- [Work required]:
Return every entry exactly, except for any pictures.

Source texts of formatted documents
____________________

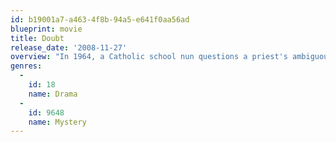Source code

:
 ```yaml
---
id: b19001a7-a463-4f8b-94a5-e641f0aa56ad
blueprint: movie
title: Doubt
release_date: '2008-11-27'
overview: "In 1964, a Catholic school nun questions a priest's ambiguous relationship with a troubled young student, suspecting him of abuse. He denies the charges, and much of the film's quick-fire dialogue tackles themes of religion, morality, and authority."
genres:
  -
    id: 18
    name: Drama
  -
    id: 9648
    name: Mystery
---
```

____________________

- [Answer space]:
Source code

:
 ```yaml
---
id: b19001a7-a463-4f8b-94a5-e641f0aa56ad
blueprint: movie
title: Doubt
release_date: '2008-11-27'
overview: "In 1964, a Catholic school nun questions a priest's ambiguous relationship with a troubled young student, suspecting him of abuse. He denies the charges, and much of the film's quick-fire dialogue tackles themes of religion, morality, and authority."
genres:
  -
    id: 18
    name: Drama
  -
    id: 9648
    name: Mystery
---
```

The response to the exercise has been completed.